Frédéric Geisweiller, owner of Le Sélect Bistro in downtown Toronto, says he may be forced to sell the property to a developer if the city doesn’t address soaring tax bills.
The City of Toronto is exploring the idea of creating a new property-tax class that could provide relief for small businesses facing soaring assessments and tax bills. This follows moves to create a similar plan to help cultural hubs in the city.Rapid redevelopment coupled with an assessment model that values properties with smaller buildings the same as ones with larger developments are causing challenges for small business owners."I'm being asked to pay on the building's hypothetical value, which has not been realized," says Frédéric Geisweiller, owner of Le Sélect Bistro in downtown Toronto.
Mr.
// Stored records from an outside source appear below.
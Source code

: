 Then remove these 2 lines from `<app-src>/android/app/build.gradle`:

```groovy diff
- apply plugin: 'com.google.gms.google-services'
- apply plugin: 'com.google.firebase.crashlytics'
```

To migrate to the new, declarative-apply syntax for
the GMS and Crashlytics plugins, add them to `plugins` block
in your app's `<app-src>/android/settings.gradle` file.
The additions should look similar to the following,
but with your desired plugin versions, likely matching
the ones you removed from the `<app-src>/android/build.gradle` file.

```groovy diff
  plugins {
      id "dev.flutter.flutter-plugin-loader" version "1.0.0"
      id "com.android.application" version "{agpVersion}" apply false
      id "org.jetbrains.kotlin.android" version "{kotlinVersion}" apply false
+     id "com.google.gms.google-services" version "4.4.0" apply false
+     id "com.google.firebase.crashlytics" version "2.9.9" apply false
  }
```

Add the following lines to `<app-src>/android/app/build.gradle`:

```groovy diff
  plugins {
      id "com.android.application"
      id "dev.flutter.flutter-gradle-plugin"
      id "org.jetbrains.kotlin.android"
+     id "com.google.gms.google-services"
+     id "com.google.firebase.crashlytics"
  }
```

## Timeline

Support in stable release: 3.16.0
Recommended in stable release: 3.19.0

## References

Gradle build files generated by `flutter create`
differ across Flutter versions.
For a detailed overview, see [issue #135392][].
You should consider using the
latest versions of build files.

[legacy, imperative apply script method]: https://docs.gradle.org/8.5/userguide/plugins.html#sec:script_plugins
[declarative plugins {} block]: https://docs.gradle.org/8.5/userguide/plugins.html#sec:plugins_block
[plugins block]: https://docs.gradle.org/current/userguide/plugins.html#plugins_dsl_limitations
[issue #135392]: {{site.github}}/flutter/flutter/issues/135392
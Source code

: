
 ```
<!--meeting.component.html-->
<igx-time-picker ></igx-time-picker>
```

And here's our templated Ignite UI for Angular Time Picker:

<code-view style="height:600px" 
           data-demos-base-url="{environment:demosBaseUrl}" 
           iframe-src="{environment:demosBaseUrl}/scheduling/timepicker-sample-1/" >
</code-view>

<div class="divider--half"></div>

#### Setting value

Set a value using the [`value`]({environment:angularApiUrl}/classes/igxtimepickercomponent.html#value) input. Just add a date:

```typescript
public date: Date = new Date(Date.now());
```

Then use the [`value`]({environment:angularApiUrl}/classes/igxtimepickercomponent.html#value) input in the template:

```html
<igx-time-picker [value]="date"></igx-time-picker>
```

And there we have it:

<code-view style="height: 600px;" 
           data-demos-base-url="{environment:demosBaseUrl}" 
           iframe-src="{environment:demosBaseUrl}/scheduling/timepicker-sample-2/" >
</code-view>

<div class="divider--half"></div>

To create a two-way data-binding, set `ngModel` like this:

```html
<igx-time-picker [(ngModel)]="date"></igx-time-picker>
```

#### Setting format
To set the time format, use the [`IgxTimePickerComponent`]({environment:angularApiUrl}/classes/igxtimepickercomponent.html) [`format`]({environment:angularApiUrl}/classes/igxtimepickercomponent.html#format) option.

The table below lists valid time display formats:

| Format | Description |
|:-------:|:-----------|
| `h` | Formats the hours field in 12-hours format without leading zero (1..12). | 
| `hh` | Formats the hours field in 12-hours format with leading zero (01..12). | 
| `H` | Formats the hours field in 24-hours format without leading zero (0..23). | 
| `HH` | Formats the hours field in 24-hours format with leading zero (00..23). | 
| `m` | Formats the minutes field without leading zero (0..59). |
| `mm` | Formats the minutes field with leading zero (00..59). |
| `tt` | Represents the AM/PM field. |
Geisweiller says nearby construction in the neighbourhood has led to both a drop in customers and a jump in his building's assessed value. He's facing a 55 per cent increase in his non-residential property tax bill this year over last year, to $93,667 from $60,131. By 2020, if the tax rate stays the same, he expects to pay $203,710, which is 239 per cent more than last year's bill.
"It's unsustainable," Mr. Geisweiller says, adding this is the toughest issue he's faced in his 40 years of owning the restaurant.